[WHAT IS REQUIRED] Your task is to reproduce exactly the lines that run from the beginning of the data through the line where "1. CURL tries" appears.
--- INPUT RECORDS Enclosed Below ---
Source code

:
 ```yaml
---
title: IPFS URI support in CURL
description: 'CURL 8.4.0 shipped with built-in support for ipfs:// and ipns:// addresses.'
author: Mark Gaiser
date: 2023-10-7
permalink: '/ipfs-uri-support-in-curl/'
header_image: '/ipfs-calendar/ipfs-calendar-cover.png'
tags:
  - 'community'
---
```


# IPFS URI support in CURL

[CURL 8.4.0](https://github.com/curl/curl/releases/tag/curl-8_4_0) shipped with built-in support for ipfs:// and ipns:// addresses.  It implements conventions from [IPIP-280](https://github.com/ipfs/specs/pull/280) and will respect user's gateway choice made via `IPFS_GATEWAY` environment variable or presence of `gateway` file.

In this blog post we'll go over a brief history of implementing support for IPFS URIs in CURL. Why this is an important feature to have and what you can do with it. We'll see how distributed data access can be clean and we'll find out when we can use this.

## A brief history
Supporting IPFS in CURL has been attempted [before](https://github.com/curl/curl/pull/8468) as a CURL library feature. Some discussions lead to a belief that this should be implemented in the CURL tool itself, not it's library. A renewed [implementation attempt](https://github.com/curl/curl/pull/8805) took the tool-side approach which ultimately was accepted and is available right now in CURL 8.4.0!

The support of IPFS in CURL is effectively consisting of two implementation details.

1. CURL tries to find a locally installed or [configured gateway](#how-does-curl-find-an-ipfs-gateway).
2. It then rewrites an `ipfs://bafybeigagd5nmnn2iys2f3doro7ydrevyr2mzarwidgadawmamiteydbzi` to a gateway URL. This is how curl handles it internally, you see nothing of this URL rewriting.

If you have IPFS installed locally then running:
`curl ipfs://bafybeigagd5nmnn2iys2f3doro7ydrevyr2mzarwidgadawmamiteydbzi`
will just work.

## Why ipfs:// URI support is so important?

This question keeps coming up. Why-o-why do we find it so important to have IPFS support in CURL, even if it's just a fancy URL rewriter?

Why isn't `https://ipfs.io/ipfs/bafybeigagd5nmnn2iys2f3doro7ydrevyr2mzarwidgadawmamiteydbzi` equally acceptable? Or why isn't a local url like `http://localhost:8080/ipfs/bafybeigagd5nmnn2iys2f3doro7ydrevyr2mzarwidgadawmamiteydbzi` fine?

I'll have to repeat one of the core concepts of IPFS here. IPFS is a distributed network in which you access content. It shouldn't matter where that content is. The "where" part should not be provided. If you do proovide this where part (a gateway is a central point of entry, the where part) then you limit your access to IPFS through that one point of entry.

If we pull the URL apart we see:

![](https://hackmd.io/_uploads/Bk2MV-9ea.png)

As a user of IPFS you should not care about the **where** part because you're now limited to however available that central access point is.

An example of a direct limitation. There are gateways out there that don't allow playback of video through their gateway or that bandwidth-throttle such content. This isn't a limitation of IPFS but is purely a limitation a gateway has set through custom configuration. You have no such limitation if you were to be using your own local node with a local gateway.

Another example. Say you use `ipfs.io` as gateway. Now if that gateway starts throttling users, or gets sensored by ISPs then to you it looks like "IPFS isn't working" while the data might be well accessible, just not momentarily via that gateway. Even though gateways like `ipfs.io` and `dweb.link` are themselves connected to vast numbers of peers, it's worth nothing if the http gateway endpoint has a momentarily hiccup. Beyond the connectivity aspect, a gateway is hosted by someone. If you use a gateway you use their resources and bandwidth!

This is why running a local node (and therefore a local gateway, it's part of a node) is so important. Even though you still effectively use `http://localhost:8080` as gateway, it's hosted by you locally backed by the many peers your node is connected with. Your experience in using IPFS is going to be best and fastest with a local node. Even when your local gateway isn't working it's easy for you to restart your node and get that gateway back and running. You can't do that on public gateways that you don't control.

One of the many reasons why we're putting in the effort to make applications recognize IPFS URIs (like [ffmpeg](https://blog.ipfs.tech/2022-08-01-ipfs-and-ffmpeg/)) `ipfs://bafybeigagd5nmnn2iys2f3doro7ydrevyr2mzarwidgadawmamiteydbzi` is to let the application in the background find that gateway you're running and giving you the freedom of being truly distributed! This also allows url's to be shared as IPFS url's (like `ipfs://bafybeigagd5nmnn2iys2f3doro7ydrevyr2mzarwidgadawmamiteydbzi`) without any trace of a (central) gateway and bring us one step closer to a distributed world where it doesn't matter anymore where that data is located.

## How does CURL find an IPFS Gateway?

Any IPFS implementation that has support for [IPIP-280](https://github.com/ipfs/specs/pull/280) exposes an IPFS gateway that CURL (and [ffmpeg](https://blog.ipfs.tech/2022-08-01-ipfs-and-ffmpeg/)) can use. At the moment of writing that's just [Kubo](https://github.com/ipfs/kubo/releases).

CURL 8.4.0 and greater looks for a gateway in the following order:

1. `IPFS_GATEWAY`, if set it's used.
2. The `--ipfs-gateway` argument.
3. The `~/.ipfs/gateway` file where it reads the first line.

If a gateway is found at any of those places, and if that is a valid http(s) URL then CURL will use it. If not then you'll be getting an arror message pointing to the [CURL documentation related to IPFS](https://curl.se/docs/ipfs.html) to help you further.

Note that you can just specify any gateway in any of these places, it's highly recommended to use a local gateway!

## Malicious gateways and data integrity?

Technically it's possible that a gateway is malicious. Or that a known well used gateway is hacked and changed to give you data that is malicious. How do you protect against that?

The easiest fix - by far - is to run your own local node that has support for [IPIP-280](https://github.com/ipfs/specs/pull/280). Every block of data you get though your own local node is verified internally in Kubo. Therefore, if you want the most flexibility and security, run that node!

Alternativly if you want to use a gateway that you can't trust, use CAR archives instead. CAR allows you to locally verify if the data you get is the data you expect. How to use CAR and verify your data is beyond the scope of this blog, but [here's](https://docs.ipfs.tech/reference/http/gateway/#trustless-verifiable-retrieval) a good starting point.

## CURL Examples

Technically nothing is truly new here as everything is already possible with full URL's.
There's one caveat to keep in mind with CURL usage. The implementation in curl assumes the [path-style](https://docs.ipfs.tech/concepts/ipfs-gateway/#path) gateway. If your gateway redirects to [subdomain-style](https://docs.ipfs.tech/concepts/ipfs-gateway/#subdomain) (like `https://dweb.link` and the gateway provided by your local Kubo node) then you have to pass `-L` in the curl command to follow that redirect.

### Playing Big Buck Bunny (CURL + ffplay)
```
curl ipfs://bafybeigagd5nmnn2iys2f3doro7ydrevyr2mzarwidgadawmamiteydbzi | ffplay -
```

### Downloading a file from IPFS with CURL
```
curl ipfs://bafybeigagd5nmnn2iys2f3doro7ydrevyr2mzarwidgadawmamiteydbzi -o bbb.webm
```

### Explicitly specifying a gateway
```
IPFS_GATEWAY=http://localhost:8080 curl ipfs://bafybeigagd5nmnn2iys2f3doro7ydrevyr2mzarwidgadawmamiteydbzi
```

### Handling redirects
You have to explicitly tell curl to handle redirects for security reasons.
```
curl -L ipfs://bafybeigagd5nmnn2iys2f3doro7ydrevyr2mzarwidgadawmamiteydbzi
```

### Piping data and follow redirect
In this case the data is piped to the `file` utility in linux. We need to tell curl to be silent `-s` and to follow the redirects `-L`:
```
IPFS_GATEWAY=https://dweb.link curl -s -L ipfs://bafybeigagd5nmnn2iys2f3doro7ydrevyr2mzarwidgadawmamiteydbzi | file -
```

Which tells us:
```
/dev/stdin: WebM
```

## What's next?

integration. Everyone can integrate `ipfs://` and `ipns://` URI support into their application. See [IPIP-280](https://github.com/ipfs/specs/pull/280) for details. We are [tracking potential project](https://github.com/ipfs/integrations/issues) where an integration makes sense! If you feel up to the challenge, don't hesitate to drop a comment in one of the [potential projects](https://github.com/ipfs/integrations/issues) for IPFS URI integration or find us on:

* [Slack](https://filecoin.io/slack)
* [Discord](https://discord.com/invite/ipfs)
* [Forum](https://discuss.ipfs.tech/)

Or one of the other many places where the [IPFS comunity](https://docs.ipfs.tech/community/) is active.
--- End of Enclosed INPUT RECORDS ---
[SOLUTION TO THIS TASK]
Source code

:
 ```yaml
---
title: IPFS URI support in CURL
description: 'CURL 8.4.0 shipped with built-in support for ipfs:// and ipns:// addresses.'
author: Mark Gaiser
date: 2023-10-7
permalink: '/ipfs-uri-support-in-curl/'
header_image: '/ipfs-calendar/ipfs-calendar-cover.png'
tags:
  - 'community'
---
```


# IPFS URI support in CURL

[CURL 8.4.0](https://github.com/curl/curl/releases/tag/curl-8_4_0) shipped with built-in support for ipfs:// and ipns:// addresses.  It implements conventions from [IPIP-280](https://github.com/ipfs/specs/pull/280) and will respect user's gateway choice made via `IPFS_GATEWAY` environment variable or presence of `gateway` file.

In this blog post we'll go over a brief history of implementing support for IPFS URIs in CURL. Why this is an important feature to have and what you can do with it. We'll see how distributed data access can be clean and we'll find out when we can use this.

## A brief history
Supporting IPFS in CURL has been attempted [before](https://github.com/curl/curl/pull/8468) as a CURL library feature. Some discussions lead to a belief that this should be implemented in the CURL tool itself, not it's library. A renewed [implementation attempt](https://github.com/curl/curl/pull/8805) took the tool-side approach which ultimately was accepted and is available right now in CURL 8.4.0!

The support of IPFS in CURL is effectively consisting of two implementation details.

1. CURL tries to find a locally installed or [configured gateway](#how-does-curl-find-an-ipfs-gateway).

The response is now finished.